Intuition: While R remains popular in academic sports research, Python has become the dominant language in professional club analytics departments. Learning Python for soccer analytics gives you skills that transfer directly to industry roles. Nearly every major data provider (StatsBomb, Opta, Wyscout) offers Python SDKs or APIs, and the vast majority of job listings for soccer analyst positions list Python as a required skill.

Chapter Overview

We'll cover four core areas:

  • Environment Setup: Configuring a professional development environment
  • Data Manipulation: pandas for wrangling soccer data
  • Numerical Computing: NumPy for efficient calculations
  • Visualization: matplotlib and seaborn for soccer graphics

Each section progresses from fundamental concepts to soccer-specific patterns. By the end, you will have a working toolkit sufficient to tackle the analyses in every subsequent chapter of this book.

4.2 Environment Setup

A well-configured environment prevents countless headaches later. This section establishes professional practices from the start.

4.2.1 Python Installation and Virtual Environments

Recommended Setup:

# Install Python 3.10+ (via python.org, Anaconda, or pyenv)

# Create a virtual environment for soccer analytics
python -m venv soccer-analytics-env

# Activate (Windows)
soccer-analytics-env\Scripts\activate

# Activate (macOS/Linux)
source soccer-analytics-env/bin/activate

# Install core packages
pip install pandas numpy matplotlib seaborn scipy scikit-learn
pip install statsbombpy mplsoccer jupyter

Why Virtual Environments?

Each project should have its own isolated environment to: - Avoid version conflicts between projects - Ensure reproducibility - Make deployment easier - Allow clean dependency tracking

Best Practice: When starting a new soccer analytics project, always create a fresh virtual environment and install packages incrementally as you need them. Then run pip freeze > requirements.txt to capture your exact dependencies. This small discipline saves enormous headaches when sharing projects with colleagues or deploying analyses to production servers at a club. A colleague should be able to run pip install -r requirements.txt and reproduce your entire environment.

4.2.2 Project Structure

Organize your analytics projects consistently:

soccer-project/
├── data/
│   ├── raw/              # Original, immutable data
│   ├── processed/        # Cleaned, transformed data
│   └── external/         # Data from external sources
├── notebooks/            # Jupyter notebooks for exploration
├── src/
│   ├── __init__.py
│   ├── data/             # Data loading and processing
│   ├── features/         # Feature engineering
│   ├── models/           # Statistical models
│   └── visualization/    # Plotting functions
├── tests/                # Unit tests
├── outputs/
│   ├── figures/          # Generated visualizations
│   └── reports/          # Analysis reports
├── requirements.txt      # Dependencies
├── README.md
└── config.py             # Configuration settings

The key principle is separation of concerns: raw data is kept separate from processed data, source code is separate from notebooks, and outputs are separate from inputs. The data/raw/ directory should be treated as immutable---never modify original data files. Instead, write processing scripts that read from raw/ and write to processed/.

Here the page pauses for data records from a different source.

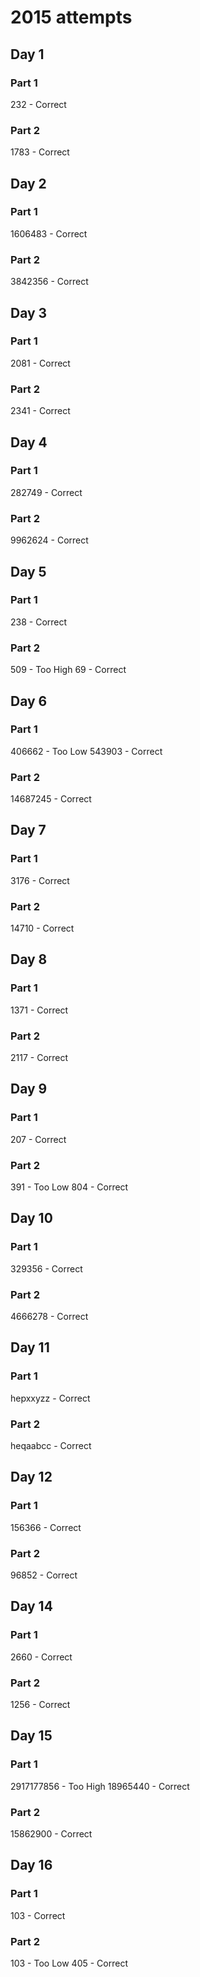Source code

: # 2015 attempts

## Day 1
### Part 1
232 - Correct

### Part 2
1783 - Correct

## Day 2
### Part 1
1606483 - Correct

### Part 2
3842356 - Correct

## Day 3
### Part 1
2081 - Correct

### Part 2
2341 - Correct

## Day 4
### Part 1
282749 - Correct

### Part 2
9962624 - Correct

## Day 5
### Part 1
238 - Correct

### Part 2
509 - Too High
69 - Correct

## Day 6
### Part 1
406662 - Too Low
543903 - Correct

### Part 2
14687245 - Correct

## Day 7
### Part 1
3176 - Correct

### Part 2
14710 - Correct

## Day 8
### Part 1
1371 - Correct

### Part 2
2117 - Correct

## Day 9
### Part 1
207 - Correct

### Part 2
391 - Too Low
804 - Correct

## Day 10
### Part 1
329356 - Correct

### Part 2
4666278 - Correct

## Day 11
### Part 1
hepxxyzz - Correct

### Part 2
heqaabcc - Correct

## Day 12
### Part 1
156366 - Correct

### Part 2
96852 - Correct

## Day 14
### Part 1
2660 - Correct

### Part 2
1256 - Correct

## Day 15
### Part 1
2917177856 - Too High
18965440 - Correct

### Part 2
15862900 - Correct

## Day 16
### Part 1
103 - Correct

### Part 2
103 - Too Low
405 - Correct
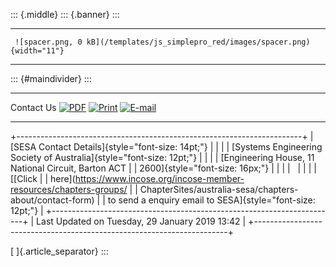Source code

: ::: {.middle}
::: {.banner}
:::

  -- -------------------------------------------------------------------------------- --
     ![spacer.png, 0 kB](/templates/js_simplepro_red/images/spacer.png){width="11"}   
  -- -------------------------------------------------------------------------------- --

::: {#maindivider}
:::

  ------------ ------------------------------------------------------------------ --------------------------------------------------------------------------------------------------------------------------------------------------------------------------- ---------------------------------------------------------------------------------------------------------------------------------------------------
  Contact Us     [![PDF](/images/M_images/pdf_button.png)](/contact-us/pdf "PDF")   [![Print](/images/M_images/printButton.png)](/index.php?view=article&id=45%3Acontact-us&tmpl=component&print=1&layout=default&page=&option=com_content&Itemid=70 "Print")   [![E-mail](/images/M_images/emailButton.png)](/index.php?option=com_mailto&tmpl=component&link=aHR0cHM6Ly9zZXNhLm9yZy5hdS9jb250YWN0LXVz "E-mail")
  ------------ ------------------------------------------------------------------ --------------------------------------------------------------------------------------------------------------------------------------------------------------------------- ---------------------------------------------------------------------------------------------------------------------------------------------------

+-----------------------------------------------------------------------+
| [SESA Contact Details]{style="font-size: 14pt;"}                      |
|                                                                       |
| [Systems Engineering Society of Australia]{style="font-size: 12pt;"}  |
|                                                                       |
| [Engineering House, 11 National Circuit, Barton ACT                   |
| 2600]{style="font-size: 16px;"}                                       |
|                                                                       |
|                                                                       |
|                                                                       |
| [[Click                                                               |
| here](https://www.incose.org/incose-member-resources/chapters-groups/ |
| ChapterSites/australia-sesa/chapters-about/contact-form)              |
| to send a enquiry email to SESA]{style="font-size: 12pt;"}            |
+-----------------------------------------------------------------------+
| Last Updated on Tuesday, 29 January 2019 13:42                        |
+-----------------------------------------------------------------------+

[ ]{.article_separator}
:::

4.2.3 Configuration Management

Create a config.py for project settings:

"""Project configuration settings."""

from pathlib import Path

# Paths
PROJECT_ROOT = Path(__file__).parent
DATA_DIR = PROJECT_ROOT / "data"
RAW_DATA_DIR = DATA_DIR / "raw"
PROCESSED_DATA_DIR = DATA_DIR / "processed"
OUTPUT_DIR = PROJECT_ROOT / "outputs"
FIGURES_DIR = OUTPUT_DIR / "figures"

# Data settings
STATSBOMB_COMPETITION_ID = 43  # World Cup
STATSBOMB_SEASON_ID = 3        # 2018

# Visualization settings
FIGURE_DPI = 150
FIGURE_FORMAT = "png"

# Soccer pitch dimensions (StatsBomb)
PITCH_LENGTH = 120
PITCH_WIDTH = 80

# Ensure directories exist
for dir_path in [RAW_DATA_DIR, PROCESSED_DATA_DIR, FIGURES_DIR]:
    dir_path.mkdir(parents=True, exist_ok=True)

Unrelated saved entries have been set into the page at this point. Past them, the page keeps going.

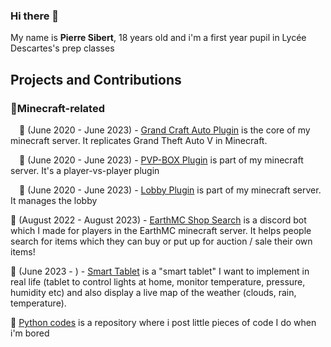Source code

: ### Hi there 👋
My name is **Pierre Sibert**, 18 years old and i'm a first year pupil in Lycée Descartes's prep classes

## Projects and Contributions

### 🌱Minecraft-related

&emsp;📍 (June 2020 - June 2023) - [Grand Craft Auto Plugin](https://github.com/Pierronus/minecraft-grandcraftauto) is the core of my minecraft server. It replicates Grand Theft Auto V in Minecraft.

&emsp;📍 (June 2020 - June 2023) - [PVP-BOX Plugin](https://github.com/Pierronus/minecraft-pvpbox) is part of my minecraft server. It's a player-vs-player plugin

&emsp;📍 (June 2020 - June 2023) - [Lobby Plugin](https://github.com/Pierronus/minecraft-lobby) is part of my minecraft server. It manages the lobby

📍 (August 2022 - August 2023) - [EarthMC Shop Search](https://github.com/Pierronus/earthmc-shop-search) is a discord bot which I made for players in the EarthMC minecraft server. It helps people search for items which they can buy or put up for auction / sale their own items!

📍 (June 2023 - ) - [Smart Tablet](https://github.com/Pierronus/smart-tablet) is a "smart tablet" I want to implement in real life (tablet to control lights at home, monitor temperature, pressure, humidity etc) and also display a live map of the weather (clouds, rain, temperature).

📍 [Python codes](https://github.com/Pierronus/python-fun) is a repository where i post little pieces of code I do when i'm bored


   
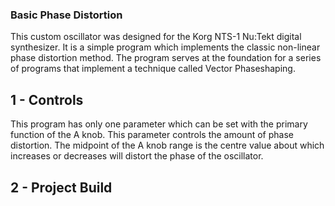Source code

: ### Basic Phase Distortion

This custom oscillator was designed for the Korg NTS-1 Nu:Tekt digital synthesizer. It is a simple program which implements the classic non-linear phase distortion method. The program serves at the foundation for a series of programs that implement a technique called Vector Phaseshaping.

## 1 - Controls 
This program has only one parameter which can be set with the primary function of the A knob. This parameter controls the amount of phase distortion. The midpoint of the A knob range is the centre value about which increases or decreases will distort the phase of the oscillator.

## 2 - Project Build

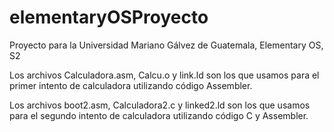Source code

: # elementaryOSProyecto
Proyecto para la Universidad Mariano Gálvez de Guatemala, Elementary OS, S2

Los archivos Calculadora.asm, Calcu.o y link.ld son los que usamos para el primer intento de calculadora utilizando código Assembler.

Los archivos boot2.asm, Calculadora2.c y linked2.ld son los que usamos para el segundo intento de calculadora utilizando código C y Assembler.
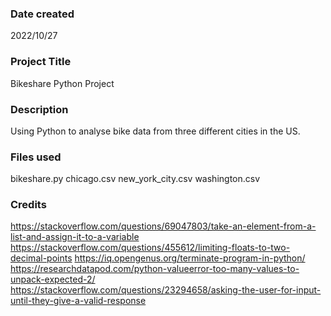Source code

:### Date created
2022/10/27

### Project Title
Bikeshare Python Project

### Description
Using Python to analyse bike data from three different cities in the US.

### Files used
bikeshare.py
chicago.csv
new_york_city.csv
washington.csv

### Credits
https://stackoverflow.com/questions/69047803/take-an-element-from-a-list-and-assign-it-to-a-variable
https://stackoverflow.com/questions/455612/limiting-floats-to-two-decimal-points
https://iq.opengenus.org/terminate-program-in-python/
https://researchdatapod.com/python-valueerror-too-many-values-to-unpack-expected-2/
https://stackoverflow.com/questions/23294658/asking-the-user-for-input-until-they-give-a-valid-response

Centralizing configuration in a single file means that when you switch from analyzing the 2018 World Cup to the 2022-23 Premier League, you change one file rather than hunting through dozens of scripts for hard-coded values. Every script in the project imports from config.py:

from config import RAW_DATA_DIR, FIGURE_DPI

# Now use these constants throughout your analysis
data = pd.read_csv(RAW_DATA_DIR / "matches.csv")
plt.savefig("my_plot.png", dpi=FIGURE_DPI)

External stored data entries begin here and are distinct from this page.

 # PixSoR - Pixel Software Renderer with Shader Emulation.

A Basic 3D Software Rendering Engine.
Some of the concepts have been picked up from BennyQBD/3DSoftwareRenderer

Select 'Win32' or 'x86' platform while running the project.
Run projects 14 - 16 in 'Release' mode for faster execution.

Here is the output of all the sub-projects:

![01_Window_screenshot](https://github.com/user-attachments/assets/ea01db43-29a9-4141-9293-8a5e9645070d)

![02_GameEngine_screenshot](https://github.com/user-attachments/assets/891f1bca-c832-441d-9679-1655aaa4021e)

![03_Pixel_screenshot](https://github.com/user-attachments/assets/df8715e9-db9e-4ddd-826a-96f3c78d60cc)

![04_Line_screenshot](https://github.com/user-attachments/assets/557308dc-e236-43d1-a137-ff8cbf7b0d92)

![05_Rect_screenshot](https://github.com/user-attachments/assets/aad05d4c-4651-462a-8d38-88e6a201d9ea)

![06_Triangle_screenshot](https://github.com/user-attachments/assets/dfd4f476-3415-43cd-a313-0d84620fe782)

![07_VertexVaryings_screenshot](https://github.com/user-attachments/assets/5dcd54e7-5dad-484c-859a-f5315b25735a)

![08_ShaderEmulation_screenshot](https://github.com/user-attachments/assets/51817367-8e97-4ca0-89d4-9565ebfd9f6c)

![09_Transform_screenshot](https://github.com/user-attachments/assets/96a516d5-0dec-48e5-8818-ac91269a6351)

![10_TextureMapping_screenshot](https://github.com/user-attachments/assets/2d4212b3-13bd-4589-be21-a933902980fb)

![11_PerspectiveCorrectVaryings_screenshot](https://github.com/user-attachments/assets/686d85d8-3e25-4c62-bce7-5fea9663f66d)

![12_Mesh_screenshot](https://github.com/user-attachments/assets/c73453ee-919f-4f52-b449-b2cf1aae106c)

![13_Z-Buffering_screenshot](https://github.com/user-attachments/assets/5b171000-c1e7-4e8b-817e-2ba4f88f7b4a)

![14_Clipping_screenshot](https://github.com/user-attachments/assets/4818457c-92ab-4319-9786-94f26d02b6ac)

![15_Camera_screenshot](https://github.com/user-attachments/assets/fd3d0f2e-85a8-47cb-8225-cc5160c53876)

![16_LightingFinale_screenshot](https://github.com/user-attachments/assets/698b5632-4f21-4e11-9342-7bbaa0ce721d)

4.2.4 Jupyter Notebooks Best Practices

Notebooks are excellent for exploration but can become messy. Follow these guidelines:

Good Practices: - Use clear, descriptive cell headers with Markdown - Keep cells focused on single tasks - Move reusable code to .py modules as soon as it stabilizes - Restart kernel and run all before sharing - Clear output before committing to version control

Anti-Patterns to Avoid: - Running cells out of order (creates hidden state bugs) - Putting all code in one massive notebook - Leaving commented-out experimental code everywhere - Defining the same function in multiple notebooks

Example Notebook Structure:

# Cell 1: Imports and setup
"""
# Match Analysis Notebook
Analyzing passing patterns in World Cup 2018 matches.
"""

import pandas as pd
import numpy as np
import matplotlib.pyplot as plt
from statsbombpy import sb

%matplotlib inline
plt.style.use('seaborn-v0_8-whitegrid')

# Cell 2: Load data
matches = sb.matches(competition_id=43, season_id=3)
print(f"Loaded {len(matches)} matches")

# Cell 3: Analysis
# ... focused analysis code ...

# Cell 4: Visualization
# ... plotting code ...

Common Pitfall: Notebooks that work on your machine may fail on a colleague's because of hidden state---cells run in a different order, variables defined in deleted cells, or reliance on global variables. Before sharing a notebook, always do "Restart Kernel and Run All" to verify it executes cleanly from top to bottom.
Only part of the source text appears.